La Corte di Cassazione, Sezione VI, con la sentenza n. 1657 del 16 gennaio 2020, si è pronunciata in materia di reato di rifiuto di atti d’ufficio ex art. 328 I comma c.p., nell’ipotesi di plurime formali sollecitazioni ad agire rivolte al pubblico ufficiale rimaste senza esito.

Nel caso sottoposto alla Corte, un sindaco veniva sottoposto a giudizio per il reato di rifiuto di atti d’ufficio (art. 328 I comma c.p.), per avere, a fronte di reiterate denunce, omesso di assumere qualunque iniziativa diretta ad imporre al proprietario di un’area lo smaltimento di lastre di amianto accatastate alla rinfusa ed all’aperto su di un terreno.

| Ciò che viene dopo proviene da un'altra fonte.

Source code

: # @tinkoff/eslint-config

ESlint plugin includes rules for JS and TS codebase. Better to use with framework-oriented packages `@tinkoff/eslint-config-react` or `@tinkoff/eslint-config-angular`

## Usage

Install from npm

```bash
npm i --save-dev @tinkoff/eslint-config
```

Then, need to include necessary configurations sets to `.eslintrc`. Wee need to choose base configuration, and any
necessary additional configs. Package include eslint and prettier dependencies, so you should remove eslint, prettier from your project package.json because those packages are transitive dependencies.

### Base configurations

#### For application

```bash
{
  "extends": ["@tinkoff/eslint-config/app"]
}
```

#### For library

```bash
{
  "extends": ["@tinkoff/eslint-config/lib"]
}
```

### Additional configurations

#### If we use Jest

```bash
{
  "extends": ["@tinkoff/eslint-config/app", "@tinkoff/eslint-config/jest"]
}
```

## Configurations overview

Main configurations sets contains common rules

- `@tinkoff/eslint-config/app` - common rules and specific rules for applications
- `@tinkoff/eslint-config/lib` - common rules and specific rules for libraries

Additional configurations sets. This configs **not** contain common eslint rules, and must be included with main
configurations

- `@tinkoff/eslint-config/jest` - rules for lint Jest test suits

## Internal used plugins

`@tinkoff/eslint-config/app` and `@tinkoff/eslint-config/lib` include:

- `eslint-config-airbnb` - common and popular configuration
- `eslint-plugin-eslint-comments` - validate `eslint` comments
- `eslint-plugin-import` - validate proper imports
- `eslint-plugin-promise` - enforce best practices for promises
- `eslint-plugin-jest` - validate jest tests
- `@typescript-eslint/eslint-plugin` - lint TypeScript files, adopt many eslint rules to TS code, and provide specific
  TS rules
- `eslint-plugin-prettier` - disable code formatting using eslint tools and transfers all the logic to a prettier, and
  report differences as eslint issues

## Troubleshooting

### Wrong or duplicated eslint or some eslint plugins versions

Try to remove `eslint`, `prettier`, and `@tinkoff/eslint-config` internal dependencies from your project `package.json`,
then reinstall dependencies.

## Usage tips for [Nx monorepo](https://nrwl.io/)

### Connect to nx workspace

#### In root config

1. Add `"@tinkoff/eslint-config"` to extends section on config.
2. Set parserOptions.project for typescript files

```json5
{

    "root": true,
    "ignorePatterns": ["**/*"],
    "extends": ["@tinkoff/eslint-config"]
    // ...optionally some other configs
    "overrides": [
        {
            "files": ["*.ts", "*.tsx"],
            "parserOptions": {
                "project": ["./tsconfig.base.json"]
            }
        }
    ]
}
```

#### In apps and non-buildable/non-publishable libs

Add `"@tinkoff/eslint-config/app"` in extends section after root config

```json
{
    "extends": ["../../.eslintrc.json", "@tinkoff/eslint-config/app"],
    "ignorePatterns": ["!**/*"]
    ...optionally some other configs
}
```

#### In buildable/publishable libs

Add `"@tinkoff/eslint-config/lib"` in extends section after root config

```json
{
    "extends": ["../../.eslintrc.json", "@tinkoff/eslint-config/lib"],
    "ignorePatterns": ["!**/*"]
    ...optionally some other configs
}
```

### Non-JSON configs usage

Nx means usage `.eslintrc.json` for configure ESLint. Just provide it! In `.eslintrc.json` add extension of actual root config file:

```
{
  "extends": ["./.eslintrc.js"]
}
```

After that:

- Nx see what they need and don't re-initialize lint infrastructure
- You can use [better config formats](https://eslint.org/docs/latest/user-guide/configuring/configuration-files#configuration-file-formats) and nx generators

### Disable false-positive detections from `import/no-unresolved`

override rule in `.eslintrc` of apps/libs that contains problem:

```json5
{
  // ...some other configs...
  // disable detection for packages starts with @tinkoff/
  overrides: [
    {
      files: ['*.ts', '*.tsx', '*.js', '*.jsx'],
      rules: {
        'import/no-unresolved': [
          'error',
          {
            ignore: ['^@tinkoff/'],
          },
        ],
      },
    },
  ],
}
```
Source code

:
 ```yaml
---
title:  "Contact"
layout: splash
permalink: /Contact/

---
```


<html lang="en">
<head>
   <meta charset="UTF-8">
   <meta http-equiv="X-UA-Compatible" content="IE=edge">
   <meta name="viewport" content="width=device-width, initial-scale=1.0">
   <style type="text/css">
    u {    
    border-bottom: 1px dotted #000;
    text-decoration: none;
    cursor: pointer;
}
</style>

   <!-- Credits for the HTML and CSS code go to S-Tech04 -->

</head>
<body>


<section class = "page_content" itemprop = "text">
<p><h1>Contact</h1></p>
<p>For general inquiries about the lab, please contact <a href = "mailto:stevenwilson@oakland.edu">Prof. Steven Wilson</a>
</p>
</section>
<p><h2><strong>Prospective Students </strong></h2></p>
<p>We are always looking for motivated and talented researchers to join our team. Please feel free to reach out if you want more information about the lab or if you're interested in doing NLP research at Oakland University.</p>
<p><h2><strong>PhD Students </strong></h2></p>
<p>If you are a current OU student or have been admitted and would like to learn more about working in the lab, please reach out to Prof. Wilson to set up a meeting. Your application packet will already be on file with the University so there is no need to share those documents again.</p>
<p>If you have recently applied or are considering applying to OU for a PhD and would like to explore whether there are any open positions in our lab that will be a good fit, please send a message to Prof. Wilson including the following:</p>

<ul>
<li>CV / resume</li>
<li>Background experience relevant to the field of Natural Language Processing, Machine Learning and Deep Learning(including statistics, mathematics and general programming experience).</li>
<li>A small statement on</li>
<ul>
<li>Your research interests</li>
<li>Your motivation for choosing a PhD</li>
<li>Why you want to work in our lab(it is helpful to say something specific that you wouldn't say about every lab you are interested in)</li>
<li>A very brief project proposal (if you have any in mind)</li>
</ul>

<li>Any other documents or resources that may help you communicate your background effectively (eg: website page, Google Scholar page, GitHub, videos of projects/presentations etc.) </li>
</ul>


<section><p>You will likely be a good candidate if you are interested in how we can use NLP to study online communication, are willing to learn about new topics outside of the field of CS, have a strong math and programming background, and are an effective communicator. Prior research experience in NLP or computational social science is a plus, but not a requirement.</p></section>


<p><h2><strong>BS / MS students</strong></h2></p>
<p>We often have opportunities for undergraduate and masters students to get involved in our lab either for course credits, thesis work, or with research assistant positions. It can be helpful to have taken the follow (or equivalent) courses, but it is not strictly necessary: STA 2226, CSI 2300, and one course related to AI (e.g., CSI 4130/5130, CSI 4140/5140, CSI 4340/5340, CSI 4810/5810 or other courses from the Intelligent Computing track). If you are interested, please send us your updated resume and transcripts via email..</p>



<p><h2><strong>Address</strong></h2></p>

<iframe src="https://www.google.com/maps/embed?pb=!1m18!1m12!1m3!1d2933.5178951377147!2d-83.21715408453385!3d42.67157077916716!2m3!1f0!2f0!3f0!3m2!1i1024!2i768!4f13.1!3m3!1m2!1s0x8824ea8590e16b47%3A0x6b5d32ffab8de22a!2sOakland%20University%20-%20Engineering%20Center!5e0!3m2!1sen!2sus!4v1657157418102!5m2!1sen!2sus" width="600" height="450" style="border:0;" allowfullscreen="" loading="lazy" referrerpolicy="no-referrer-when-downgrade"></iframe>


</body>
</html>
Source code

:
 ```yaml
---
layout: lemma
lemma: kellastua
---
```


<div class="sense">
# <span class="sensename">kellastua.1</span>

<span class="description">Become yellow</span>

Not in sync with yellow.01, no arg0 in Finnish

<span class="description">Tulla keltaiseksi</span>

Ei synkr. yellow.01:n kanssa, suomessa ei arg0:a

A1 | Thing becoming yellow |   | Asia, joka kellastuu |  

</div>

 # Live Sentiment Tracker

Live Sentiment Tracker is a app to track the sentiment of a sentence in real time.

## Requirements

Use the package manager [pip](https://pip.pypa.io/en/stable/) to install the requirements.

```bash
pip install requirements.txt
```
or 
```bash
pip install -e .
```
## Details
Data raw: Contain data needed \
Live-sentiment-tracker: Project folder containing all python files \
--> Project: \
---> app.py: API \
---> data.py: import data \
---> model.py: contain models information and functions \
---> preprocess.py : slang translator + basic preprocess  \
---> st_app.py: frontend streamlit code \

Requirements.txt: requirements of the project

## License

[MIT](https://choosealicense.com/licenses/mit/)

I Giudici della Corte, aderendo al dominante orientamento giurisprudenziale, confermano la natura istantanea del reato di rifiuto di atti d’ufficio urgenti previsto dall’art. 328 I comma c.p., che può palesarsi sotto forma di rifiuto implicito ovvero di persistente inerzia omissiva a fronte di un’urgenza sostanziale o di una situazione che qualifichi l’atto omesso come dovuto.

Tanto premesso, per la Corte di Cassazione il reato istantaneo di rifiuto, esplicito o implicito, di un atto dell’ufficio, imposto da una delle ragioni espressamente indicate dalla legge (giustizia, sicurezza pubblica, ordine pubblico, igiene e sanità), può manifestarsi come reato continuato (concorso materiale omogeneo) quando, a fronte di formali sollecitazioni ad agire rivolti al pubblico ufficiale rimaste senza esito, la situazione potenzialmente pericolosa continui ad esplicare i suoi effetti negativi e l’adozione dell’atto dovuto sia suscettibile di farla cessare.

Nel caso di specie, il reato si è consumato ogni volta che l’imputato ha rifiutato di intervenire a fronte di formali sollecitazioni prospettanti la sussistenza di quella particolare situazione concreta (la presenza di rifiuti di amianto).